/Spark_Movie_Recommender

Course Project for MSBD5003

Primary LanguageJupyter Notebook

This is course project for MSBD5003

Tools required

  • MySQL 8
  • Spark
  • Jupyter Notebook

Start spark with jupyter notebook

  1. Use terminal and cd into spark . if you used HomeBrew to install spark, it should be in:

             /usr/local/Cellar/apache-spark/2.4.0/
    
  2. Change env path:

             export PYSPARK_DRIVER_PYTHON='jupyter'
             export PYSPARK_DRIVER_PYTHON_OPTS='notebook'
    
  3. Start pyspark:

             ./bin/pyspark
    
  4. Then enjoy pyspark with jupyter. Notice that if you want to connect with mysql, change the sql_password variable declared at the first line to your own password.

Tips for configuration

  • As spark needs jdbc to connect with mysql, a driver jar file should be download and referred by spark.
    To do this:

    1. Find out the environment configuration file. If you used HomeBrew to install spark, then the file should be in

           /usr/local/Cellar/apache-spark/2.4.0/libexec/conf/spark-env.sh  
      

      Notice that by default, you will see a spark-env.sh.template file, rename it to spark-env.sh.

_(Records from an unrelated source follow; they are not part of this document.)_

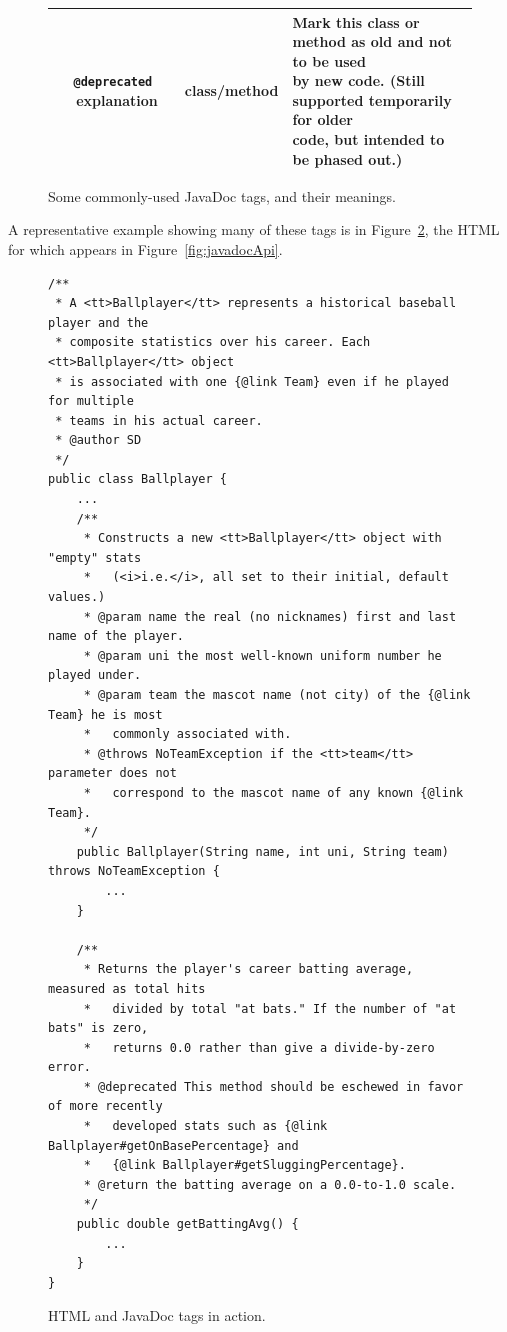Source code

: \begin{figure}[ht]
\begin{tabular}{|c|c|l|}
\hline

\index{deprecated tag@\texttt{"@deprecated} tag}
\texttt{@deprecated} \ explanation & class/method & 
\makecell[l]{
Mark this class or method as old and not to be used\\
by new code. (Still supported temporarily for older\\
code, but intended to be phased out.)}\\

\hline

\end{tabular}
\vspace{.1in}
\caption{Some commonly-used JavaDoc tags, and their meanings.}
\label{fig:taglist}
\end{figure}
\normalsize

A representative example showing many of these tags is in
Figure~\ref{fig:javadocTags}, the HTML for which appears in
Figure~\ref{fig:javadocApi}.

\begin{figure}
\begin{Verbatim}[fontsize=\footnotesize,samepage=true,frame=single]
/**
 * A <tt>Ballplayer</tt> represents a historical baseball player and the
 * composite statistics over his career. Each <tt>Ballplayer</tt> object
 * is associated with one {@link Team} even if he played for multiple
 * teams in his actual career.
 * @author SD
 */
public class Ballplayer {
    ...
    /**
     * Constructs a new <tt>Ballplayer</tt> object with "empty" stats
     *   (<i>i.e.</i>, all set to their initial, default values.)
     * @param name the real (no nicknames) first and last name of the player.
     * @param uni the most well-known uniform number he played under.
     * @param team the mascot name (not city) of the {@link Team} he is most
     *   commonly associated with.
     * @throws NoTeamException if the <tt>team</tt> parameter does not
     *   correspond to the mascot name of any known {@link Team}.
     */
    public Ballplayer(String name, int uni, String team) throws NoTeamException {
        ...
    }
    
    /**
     * Returns the player's career batting average, measured as total hits
     *   divided by total "at bats." If the number of "at bats" is zero,
     *   returns 0.0 rather than give a divide-by-zero error.
     * @deprecated This method should be eschewed in favor of more recently
     *   developed stats such as {@link Ballplayer#getOnBasePercentage} and
     *   {@link Ballplayer#getSluggingPercentage}.
     * @return the batting average on a 0.0-to-1.0 scale.
     */
    public double getBattingAvg() {
        ...
    }
}
\end{Verbatim}

\caption{HTML and JavaDoc tags in action.}
\label{fig:javadocTags}
\end{figure}


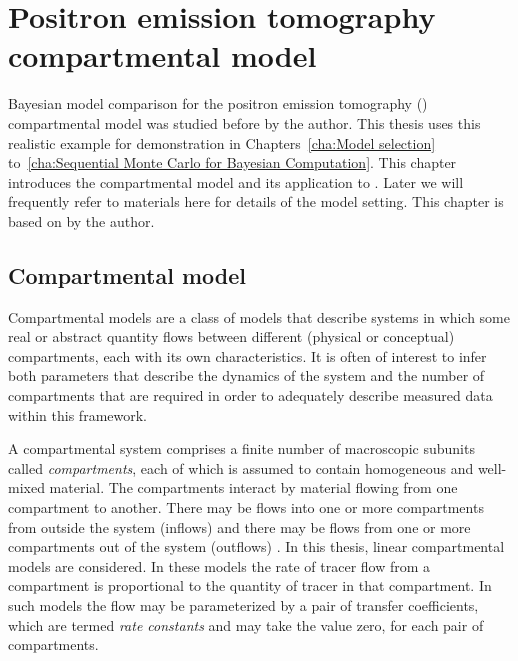 \chapter{Positron emission tomography compartmental model}
\label{cha:Positron emission tomography compartmental model}

Bayesian model comparison for the positron emission tomography (\pet)
compartmental model was studied before by the author. This thesis uses this
realistic example for demonstration in Chapters~\ref{cha:Model selection}
to~\ref{cha:Sequential Monte Carlo for Bayesian Computation}. This chapter
introduces the compartmental model and its application to \pet. Later we will
frequently refer to materials here for details of the model setting. This
chapter is based on \cite{Zhou2013} by the author.

\section{Compartmental model}
\label{sec:Compartmental model}

Compartmental models are a class of models that describe systems in which
some real or abstract quantity flows between different (physical or
conceptual) compartments, each with its own characteristics. It is often of
interest to infer both parameters that describe the dynamics of the system
and the number of compartments that are required in order to adequately
describe measured data within this framework.

A compartmental system comprises a finite number of macroscopic subunits
called \emph{compartments}, each of which is assumed to contain homogeneous
and well-mixed material. The compartments interact by material flowing from
one compartment to another. There may be flows into one or more compartments
from outside the system (inflows) and there may be flows from one or more
compartments out of the system (outflows) \cite{Jacquez:1996gc}. In this
thesis, linear compartmental models are considered. In these models the rate
of tracer flow from a compartment is proportional to the quantity of tracer
in that compartment. In such models the flow may be parameterized by a pair
of transfer coefficients, which are termed \emph{rate constants} and may take
the value zero, for each pair of compartments.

    2. Open spark-env.sh, add the following two lines:

           export SPARK_HOME="/usr/local/Cellar/apache-spark/2.4.0/libexec"  
           export CLASSPATH=$SPARK_HOME/jars/mysql-connector-java-5.1.45-bin.jar
      
    3. Notice that the file path may differ between computers, change them accordingly.

  • As currently jdbc can only connect to mysql with native password, the password of mysql should be change to native plugin. To do this:

    1. Start mysql server with the following command:

           mysql.server start
      
    2. Connect to mysql server:

           mysql -u root -p
      

      If you haven't set the password for root, just press enter. Otherwise enter your password.

    3. After connecting to mysql, change password with the following sql:

           alter user root@localhost identified with mysql_native_password by 'password';
      

      Where password is your new password.

    4. DO NOT FORGET THE PASSWORD!

      • To reset root password. (Unfortunately it may not work as the password plugin has been changed to native type. You can use flush privileges to put updated user information into cache so that the new password can take effect without rebooting.)
      • To reinstall mysql. (Try this if you forget the password and fail to reset)
  • To load data into mysql:

    1. Start mysql server with the following command:

           mysql.server start
      
    2. Type the following sql:

           source /PROJECT_PATH/data/sql/MovieDB.sql
      
    3. The above file works with mysql 8. If you are using mariaDB, try to install mysql otherwise it needs many modification.

    4. Deal with secure-file-priv problem

    5. Find location of my.cnf mysql --help --verbose